Monday, January 2, 2012

who was Nutting?


Nutting's flycatcher


If you followed the blog of John Vanderpoel's attempt to break birding’s Big Year record of 745 species set by Sandy Komito in 1998, you perhaps already know that Vanderpoel finished 2011 a feather's weight shy of the mark.

His 744th bird of the calendar year was a Nutting's Flycatcher, (Myiarchus nuttingi) he and his brother found in Arizona on December 31.

Still 744 is a remarkable feat, second highest total ever.

You might wonder just who is the flycatcher normally found in Mexico and Costa Rica named to honor?

Charles Cleveland Nutting (1858 – 1927) or simply C.C. Nutting as he preferred, was an American zoologist who led various expeditions to Central America, Florida and Hawaii often taking his best students with him. He was professor of zoology and curator of the Museum of Natural History of the University of Iowa from 1886 to 1890. Noted for not only teaching his students a way to make a living but also a way to live, "soul values" he called it.

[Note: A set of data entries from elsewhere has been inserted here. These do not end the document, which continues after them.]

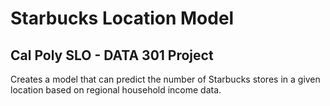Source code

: # Starbucks Location Model 
## Cal Poly SLO - DATA 301 Project
Creates a model that can predict the number of Starbucks stores in a given location based on regional household income data.
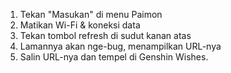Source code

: 1) Tekan "Masukan" di menu Paimon
2) Matikan Wi-Fi & koneksi data
3) Tekan tombol refresh di sudut kanan atas
4) Lamannya akan nge-bug, menampilkan URL-nya
5) Salin URL-nya dan tempel di Genshin Wishes.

However, Nutting's most important papers deal with marine hydroids not flycatchers. He described 124 new species and beautifully illustrated his monograph on American hydroids. Hydrozoans are small, predatory animals related to jellyfish and corals. The most famous member of the group in my area are the freshwater jellyfish (Craspedacusta sowerbyi) found in Mead's Quarry at Ijams Nature Center.